● **PROMPT**
Only lines with the string "frac" matter here; gather them from the material below.

● **MATERIAL SUPPLIED**
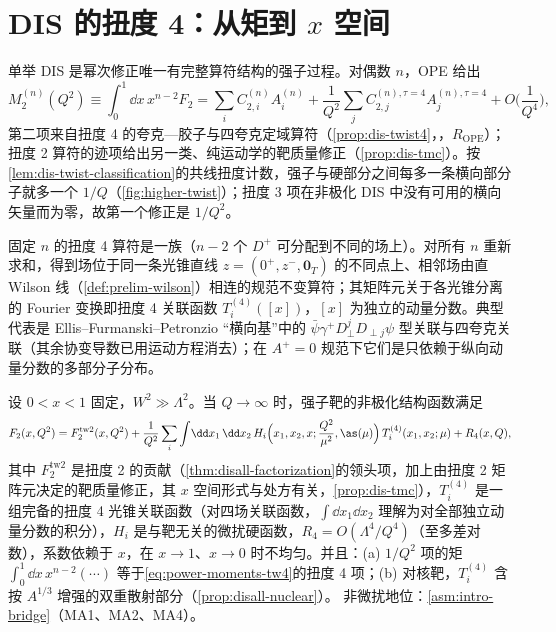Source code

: \section{DIS 的扭度 4：从矩到 \texorpdfstring{$x$}{x} 空间}\label{sec:power-twist4}

单举 DIS 是幂次修正唯一有完整算符结构的强子过程。对偶数 $n$，OPE 给出
\begin{equation}\label{eq:power-moments-tw4}
M_2^{(n)}(Q^2)\equiv\int_0^1\!\dd x\,x^{n-2}F_2
=\sum_iC^{(n)}_{2,i}A^{(n)}_i+\frac1{Q^2}\sum_jC^{(n),\tau=4}_{2,j}A^{(n),\tau=4}_j+O\Big(\frac{1}{Q^4}\Big),
\end{equation}
第二项来自扭度 4 的夸克—胶子与四夸克定域算符（\cref{prop:dis-twist4}，\tagR，$R_{\mathrm{OPE}}$）；扭度 2 算符的迹项给出另一类、纯运动学的靶质量修正（\cref{prop:dis-tmc}）。按\cref{lem:dis-twist-classification}的共线扭度计数，强子与硬部分之间每多一条横向部分子就多一个 $1/Q$（\cref{fig:higher-twist}）；扭度 3 项在非极化 DIS 中没有可用的横向矢量而为零，故第一个修正是 $1/Q^2$。

固定 $n$ 的扭度 4 算符是一族（$n-2$ 个 $D^+$ 可分配到不同的场上）。对所有 $n$ 重新求和，得到场位于同一条光锥直线 $z=(0^+,z^-,\mathbf0_T)$ 的不同点上、相邻场由直 Wilson 线（\cref{def:prelim-wilson}）相连的规范不变算符；其矩阵元关于各光锥分离的 Fourier 变换即扭度 4 关联函数 $T^{(4)}_i([x])$，$[x]$ 为独立的动量分数。典型代表是 Ellis--Furmanski--Petronzio “横向基”中的 $\bar\psi\gamma^+D_\perp^jD_{\perp j}\psi$ 型关联与四夸克关联（其余协变导数已用运动方程消去）\cite{EllisFurmanskiPetronzio1982,EllisFurmanskiPetronzio1983}；在 $A^+=0$ 规范下它们是只依赖于纵向动量分数的多部分子分布\cite{Jaffe1983}。

\begin{proposition}\label{prop:power-dis-twist4-x}
设 $0<x<1$ 固定，$W^2\gg\Lambda^2$。当 $Q\to\infty$ 时，强子靶的非极化结构函数满足
\begin{equation}\label{eq:power-twist4-x}
F_2(x,Q^2)=F_2^{\mathrm{tw2}}(x,Q^2)+\frac{1}{Q^2}\sum_i\int\!\dd x_1\,\dd x_2\,H_i\Big(x_1,x_2,x;\frac{Q^2}{\mu^2},\as(\mu)\Big)\,T^{(4)}_i(x_1,x_2;\mu)+R_4(x,Q),
\end{equation}
其中 $F_2^{\mathrm{tw2}}$ 是扭度 2 的贡献（\cref{thm:disall-factorization}的领头项，加上由扭度 2 矩阵元决定的靶质量修正，其 $x$ 空间形式与处方有关，\cref{prop:dis-tmc}），$T^{(4)}_i$ 是一组完备的扭度 4 光锥关联函数（对四场关联函数，$\int\dd x_1\dd x_2$ 理解为对全部独立动量分数的积分），$H_i$ 是与靶无关的微扰硬函数，$R_4=O(\Lambda^4/Q^4)$（至多差对数），系数依赖于 $x$，在 $x\to1$、$x\to0$ 时不均匀。并且：(a) $1/Q^2$ 项的矩 $\int_0^1\dd x\,x^{n-2}(\cdots)$ 等于\eqref{eq:power-moments-tw4}的扭度 4 项；(b) 对核靶，$T^{(4)}_i$ 含按 $A^{1/3}$ 增强的双重散射部分（\cref{prop:disall-nuclear}）。
非微扰地位：\cref{asm:intro-bridge}（MA1、MA2、MA4）。
\end{proposition}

● **RESPONSE FOR THIS EXERCISE**
=\sum_iC^{(n)}_{2,i}A^{(n)}_i+\frac1{Q^2}\sum_jC^{(n),\tau=4}_{2,j}A^{(n),\tau=4}_j+O\Big(\frac{1}{Q^4}\Big),
F_2(x,Q^2)=F_2^{\mathrm{tw2}}(x,Q^2)+\frac{1}{Q^2}\sum_i\int\!\dd x_1\,\dd x_2\,H_i\Big(x_1,x_2,x;\frac{Q^2}{\mu^2},\as(\mu)\Big)\,T^{(4)}_i(x_1,x_2;\mu)+R_4(x,Q),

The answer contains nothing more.